-- TO DO --
Nothing but the lines from the start of the records below through the line that has "text classification problem." should appear, each exactly as given.

-- SUPPLIED RECORDS --

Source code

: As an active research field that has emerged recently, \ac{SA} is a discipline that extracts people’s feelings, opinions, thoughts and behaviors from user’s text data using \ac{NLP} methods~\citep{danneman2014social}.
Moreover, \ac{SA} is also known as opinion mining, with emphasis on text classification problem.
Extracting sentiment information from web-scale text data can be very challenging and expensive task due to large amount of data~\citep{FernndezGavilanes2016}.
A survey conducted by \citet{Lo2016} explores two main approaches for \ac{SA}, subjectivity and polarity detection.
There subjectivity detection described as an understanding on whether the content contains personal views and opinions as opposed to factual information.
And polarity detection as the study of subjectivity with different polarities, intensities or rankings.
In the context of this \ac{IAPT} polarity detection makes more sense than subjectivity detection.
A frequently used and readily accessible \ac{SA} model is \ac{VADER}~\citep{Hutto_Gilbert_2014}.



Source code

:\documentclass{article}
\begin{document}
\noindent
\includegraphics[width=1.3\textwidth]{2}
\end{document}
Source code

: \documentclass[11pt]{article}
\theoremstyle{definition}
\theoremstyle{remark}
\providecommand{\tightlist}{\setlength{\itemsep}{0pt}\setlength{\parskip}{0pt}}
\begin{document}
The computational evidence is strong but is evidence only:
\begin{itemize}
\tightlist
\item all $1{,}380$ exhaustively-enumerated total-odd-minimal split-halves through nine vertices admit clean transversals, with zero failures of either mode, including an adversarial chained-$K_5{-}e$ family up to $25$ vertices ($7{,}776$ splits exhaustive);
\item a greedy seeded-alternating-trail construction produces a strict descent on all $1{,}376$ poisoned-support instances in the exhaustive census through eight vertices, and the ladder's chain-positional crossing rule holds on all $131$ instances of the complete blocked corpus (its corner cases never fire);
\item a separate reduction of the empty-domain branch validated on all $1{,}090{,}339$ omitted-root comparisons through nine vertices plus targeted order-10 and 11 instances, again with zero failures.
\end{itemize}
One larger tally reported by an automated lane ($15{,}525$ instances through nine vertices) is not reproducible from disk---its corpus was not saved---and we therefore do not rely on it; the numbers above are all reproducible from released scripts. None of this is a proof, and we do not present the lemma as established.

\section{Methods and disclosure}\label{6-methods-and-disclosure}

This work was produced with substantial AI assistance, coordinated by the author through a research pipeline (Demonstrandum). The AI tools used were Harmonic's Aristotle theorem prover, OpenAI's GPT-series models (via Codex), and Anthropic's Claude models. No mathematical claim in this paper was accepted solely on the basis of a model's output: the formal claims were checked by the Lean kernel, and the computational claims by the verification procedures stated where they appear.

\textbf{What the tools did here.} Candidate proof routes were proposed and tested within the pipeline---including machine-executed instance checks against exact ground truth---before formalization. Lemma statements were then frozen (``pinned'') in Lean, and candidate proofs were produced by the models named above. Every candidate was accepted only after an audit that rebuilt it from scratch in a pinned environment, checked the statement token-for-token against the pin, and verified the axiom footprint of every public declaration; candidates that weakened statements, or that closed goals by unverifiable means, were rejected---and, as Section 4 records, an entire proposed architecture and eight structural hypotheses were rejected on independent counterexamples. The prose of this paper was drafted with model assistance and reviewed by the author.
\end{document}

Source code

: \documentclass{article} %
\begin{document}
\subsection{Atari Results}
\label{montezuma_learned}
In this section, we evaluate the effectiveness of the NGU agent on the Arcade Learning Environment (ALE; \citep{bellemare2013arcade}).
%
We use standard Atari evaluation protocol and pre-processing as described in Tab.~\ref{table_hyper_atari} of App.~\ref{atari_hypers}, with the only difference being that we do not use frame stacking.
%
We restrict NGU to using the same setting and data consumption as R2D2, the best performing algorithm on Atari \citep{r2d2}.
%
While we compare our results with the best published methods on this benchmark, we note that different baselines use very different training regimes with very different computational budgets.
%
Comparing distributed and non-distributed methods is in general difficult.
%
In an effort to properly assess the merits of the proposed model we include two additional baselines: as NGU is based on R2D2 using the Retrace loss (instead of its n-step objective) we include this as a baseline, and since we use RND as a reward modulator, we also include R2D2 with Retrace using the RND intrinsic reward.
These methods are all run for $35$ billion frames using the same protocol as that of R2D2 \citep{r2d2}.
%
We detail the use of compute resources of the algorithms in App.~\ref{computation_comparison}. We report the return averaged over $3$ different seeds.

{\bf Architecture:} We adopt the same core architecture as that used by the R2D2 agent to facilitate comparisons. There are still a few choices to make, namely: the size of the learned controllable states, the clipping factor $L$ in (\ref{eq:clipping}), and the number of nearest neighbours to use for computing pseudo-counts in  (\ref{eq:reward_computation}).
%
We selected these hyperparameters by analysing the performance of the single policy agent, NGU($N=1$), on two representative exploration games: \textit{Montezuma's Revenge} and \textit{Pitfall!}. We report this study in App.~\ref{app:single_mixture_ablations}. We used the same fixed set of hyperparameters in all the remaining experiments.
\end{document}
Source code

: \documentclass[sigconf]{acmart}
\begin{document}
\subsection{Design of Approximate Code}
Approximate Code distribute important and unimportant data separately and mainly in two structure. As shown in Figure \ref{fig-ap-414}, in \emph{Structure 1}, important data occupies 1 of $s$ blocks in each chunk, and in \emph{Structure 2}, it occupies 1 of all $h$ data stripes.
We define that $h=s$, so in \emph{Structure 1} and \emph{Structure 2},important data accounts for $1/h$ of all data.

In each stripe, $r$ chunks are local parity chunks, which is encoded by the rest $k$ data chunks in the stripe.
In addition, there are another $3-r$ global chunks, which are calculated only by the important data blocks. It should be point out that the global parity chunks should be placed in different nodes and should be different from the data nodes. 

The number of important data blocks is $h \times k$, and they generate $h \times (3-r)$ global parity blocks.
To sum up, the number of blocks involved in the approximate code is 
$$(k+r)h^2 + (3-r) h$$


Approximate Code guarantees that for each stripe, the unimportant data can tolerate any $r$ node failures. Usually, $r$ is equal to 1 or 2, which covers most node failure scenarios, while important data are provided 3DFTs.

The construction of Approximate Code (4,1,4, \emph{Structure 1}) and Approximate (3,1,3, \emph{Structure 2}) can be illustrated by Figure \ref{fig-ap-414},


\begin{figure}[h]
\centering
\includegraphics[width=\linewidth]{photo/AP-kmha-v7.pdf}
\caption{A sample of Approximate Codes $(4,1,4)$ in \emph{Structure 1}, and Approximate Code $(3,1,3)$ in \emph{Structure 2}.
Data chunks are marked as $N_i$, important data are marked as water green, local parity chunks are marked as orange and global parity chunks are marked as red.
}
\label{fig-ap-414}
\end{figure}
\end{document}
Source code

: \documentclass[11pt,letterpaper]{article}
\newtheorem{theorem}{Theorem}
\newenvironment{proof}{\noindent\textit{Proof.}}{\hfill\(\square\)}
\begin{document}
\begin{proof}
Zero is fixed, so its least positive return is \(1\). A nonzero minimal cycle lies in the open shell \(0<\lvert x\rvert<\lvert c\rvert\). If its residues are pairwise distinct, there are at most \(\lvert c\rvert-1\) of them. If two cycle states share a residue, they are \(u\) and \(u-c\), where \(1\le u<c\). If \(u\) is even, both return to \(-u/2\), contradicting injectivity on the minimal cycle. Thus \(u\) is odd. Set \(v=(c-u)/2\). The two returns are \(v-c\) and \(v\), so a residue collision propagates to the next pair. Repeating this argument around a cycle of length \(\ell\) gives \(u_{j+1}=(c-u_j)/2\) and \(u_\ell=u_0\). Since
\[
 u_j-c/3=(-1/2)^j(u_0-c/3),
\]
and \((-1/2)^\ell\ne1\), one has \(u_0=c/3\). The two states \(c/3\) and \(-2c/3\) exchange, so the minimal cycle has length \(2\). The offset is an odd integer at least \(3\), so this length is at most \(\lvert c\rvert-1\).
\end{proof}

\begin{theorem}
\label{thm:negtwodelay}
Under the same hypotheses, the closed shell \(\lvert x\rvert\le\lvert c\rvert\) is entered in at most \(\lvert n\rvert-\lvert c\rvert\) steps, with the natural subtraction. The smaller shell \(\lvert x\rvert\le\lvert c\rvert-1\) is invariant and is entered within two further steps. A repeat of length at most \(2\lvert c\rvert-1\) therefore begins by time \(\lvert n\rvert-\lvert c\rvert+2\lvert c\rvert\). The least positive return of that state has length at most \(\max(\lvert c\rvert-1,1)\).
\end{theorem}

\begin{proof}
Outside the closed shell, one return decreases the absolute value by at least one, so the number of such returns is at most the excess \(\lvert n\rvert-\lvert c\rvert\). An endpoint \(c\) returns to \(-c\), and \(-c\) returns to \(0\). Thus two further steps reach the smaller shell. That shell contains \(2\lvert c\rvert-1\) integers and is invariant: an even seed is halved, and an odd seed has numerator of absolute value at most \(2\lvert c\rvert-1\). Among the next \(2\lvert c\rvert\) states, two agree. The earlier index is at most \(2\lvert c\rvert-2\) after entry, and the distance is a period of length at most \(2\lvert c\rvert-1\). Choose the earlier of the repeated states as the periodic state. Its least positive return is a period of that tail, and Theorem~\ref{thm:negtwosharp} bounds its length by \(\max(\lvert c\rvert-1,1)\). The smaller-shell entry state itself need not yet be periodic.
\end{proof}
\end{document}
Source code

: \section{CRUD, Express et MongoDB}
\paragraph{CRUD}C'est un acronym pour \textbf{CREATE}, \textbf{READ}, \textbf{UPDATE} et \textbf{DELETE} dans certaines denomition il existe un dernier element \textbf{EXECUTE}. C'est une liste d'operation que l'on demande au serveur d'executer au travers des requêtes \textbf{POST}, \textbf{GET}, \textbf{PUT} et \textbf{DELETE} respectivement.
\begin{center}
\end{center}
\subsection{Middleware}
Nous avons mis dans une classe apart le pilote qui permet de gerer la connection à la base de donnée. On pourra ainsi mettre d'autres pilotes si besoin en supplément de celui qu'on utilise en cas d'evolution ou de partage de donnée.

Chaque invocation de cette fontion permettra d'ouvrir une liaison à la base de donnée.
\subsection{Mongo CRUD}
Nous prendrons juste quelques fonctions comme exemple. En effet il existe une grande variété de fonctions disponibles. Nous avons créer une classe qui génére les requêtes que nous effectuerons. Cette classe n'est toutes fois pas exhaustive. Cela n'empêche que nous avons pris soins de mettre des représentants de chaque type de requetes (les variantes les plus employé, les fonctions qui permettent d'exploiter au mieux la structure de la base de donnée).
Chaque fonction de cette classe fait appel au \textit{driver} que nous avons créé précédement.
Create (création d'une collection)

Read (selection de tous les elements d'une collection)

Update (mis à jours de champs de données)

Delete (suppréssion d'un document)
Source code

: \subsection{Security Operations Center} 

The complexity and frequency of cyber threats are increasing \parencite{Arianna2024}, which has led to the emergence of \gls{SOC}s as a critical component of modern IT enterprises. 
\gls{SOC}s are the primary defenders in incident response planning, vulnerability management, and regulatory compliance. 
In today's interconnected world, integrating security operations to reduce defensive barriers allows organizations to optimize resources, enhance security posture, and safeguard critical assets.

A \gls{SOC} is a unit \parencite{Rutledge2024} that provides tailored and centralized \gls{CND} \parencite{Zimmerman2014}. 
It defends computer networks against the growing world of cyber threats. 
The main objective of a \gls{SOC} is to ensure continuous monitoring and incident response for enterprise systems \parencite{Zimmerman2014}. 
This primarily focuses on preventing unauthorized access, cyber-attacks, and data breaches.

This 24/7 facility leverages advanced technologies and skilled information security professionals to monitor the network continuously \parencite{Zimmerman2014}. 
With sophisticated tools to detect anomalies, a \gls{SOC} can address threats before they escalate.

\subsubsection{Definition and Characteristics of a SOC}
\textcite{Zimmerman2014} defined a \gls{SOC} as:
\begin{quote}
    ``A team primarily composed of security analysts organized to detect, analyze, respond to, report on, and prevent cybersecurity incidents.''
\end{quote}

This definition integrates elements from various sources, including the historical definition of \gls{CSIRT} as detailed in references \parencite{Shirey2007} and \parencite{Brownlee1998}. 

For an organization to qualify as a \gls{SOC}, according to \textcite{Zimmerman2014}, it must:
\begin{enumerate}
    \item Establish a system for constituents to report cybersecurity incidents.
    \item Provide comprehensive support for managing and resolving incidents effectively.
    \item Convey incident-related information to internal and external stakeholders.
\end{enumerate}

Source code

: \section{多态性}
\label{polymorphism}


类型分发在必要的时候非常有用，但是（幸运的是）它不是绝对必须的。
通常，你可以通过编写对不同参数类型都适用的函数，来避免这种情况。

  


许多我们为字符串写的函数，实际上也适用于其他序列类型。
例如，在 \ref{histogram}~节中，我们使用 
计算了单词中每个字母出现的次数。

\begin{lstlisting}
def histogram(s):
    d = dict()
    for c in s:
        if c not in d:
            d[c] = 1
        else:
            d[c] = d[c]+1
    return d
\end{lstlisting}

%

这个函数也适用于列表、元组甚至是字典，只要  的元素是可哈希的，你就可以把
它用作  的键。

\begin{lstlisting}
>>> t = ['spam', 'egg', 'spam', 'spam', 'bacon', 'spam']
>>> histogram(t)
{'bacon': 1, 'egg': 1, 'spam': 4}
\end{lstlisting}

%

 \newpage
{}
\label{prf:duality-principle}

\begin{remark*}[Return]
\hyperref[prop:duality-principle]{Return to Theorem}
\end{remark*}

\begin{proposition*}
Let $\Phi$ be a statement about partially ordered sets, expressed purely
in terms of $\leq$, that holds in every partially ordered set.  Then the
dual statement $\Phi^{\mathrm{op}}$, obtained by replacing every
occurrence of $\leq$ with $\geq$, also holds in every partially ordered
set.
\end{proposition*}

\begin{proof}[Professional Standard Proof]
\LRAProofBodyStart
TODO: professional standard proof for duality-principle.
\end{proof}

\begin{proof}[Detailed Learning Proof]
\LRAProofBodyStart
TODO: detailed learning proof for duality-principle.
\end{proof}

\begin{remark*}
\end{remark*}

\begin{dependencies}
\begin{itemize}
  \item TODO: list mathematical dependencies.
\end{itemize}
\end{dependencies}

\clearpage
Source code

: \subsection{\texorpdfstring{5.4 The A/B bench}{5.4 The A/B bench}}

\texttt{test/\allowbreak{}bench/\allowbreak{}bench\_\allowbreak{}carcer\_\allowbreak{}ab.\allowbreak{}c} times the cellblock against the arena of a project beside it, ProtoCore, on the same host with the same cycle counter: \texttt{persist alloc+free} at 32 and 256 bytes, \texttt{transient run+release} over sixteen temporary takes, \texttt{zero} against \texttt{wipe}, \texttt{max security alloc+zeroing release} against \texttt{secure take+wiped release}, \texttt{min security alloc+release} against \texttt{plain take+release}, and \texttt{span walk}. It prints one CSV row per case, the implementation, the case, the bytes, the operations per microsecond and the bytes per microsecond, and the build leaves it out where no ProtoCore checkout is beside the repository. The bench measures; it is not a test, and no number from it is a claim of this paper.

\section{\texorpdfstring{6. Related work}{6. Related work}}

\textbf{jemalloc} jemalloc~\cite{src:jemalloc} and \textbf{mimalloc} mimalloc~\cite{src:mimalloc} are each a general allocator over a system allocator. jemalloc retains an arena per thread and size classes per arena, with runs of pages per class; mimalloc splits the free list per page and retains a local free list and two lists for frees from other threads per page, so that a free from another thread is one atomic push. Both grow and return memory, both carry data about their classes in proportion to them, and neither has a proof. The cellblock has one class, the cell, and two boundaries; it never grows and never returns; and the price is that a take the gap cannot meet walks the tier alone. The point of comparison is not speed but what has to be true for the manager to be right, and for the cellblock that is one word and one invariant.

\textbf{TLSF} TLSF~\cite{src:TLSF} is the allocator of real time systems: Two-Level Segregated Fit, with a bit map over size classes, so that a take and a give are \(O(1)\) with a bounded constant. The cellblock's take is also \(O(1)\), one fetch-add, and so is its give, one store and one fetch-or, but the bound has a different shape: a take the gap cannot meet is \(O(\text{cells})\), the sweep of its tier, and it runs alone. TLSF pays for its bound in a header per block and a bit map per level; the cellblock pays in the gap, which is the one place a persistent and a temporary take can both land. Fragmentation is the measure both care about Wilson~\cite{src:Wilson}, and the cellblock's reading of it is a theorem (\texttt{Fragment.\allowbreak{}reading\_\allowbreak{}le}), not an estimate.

-- SOLUTION TO THIS PROBLEM --
Source code

: As an active research field that has emerged recently, \ac{SA} is a discipline that extracts people’s feelings, opinions, thoughts and behaviors from user’s text data using \ac{NLP} methods~\citep{danneman2014social}.
Moreover, \ac{SA} is also known as opinion mining, with emphasis on text classification problem.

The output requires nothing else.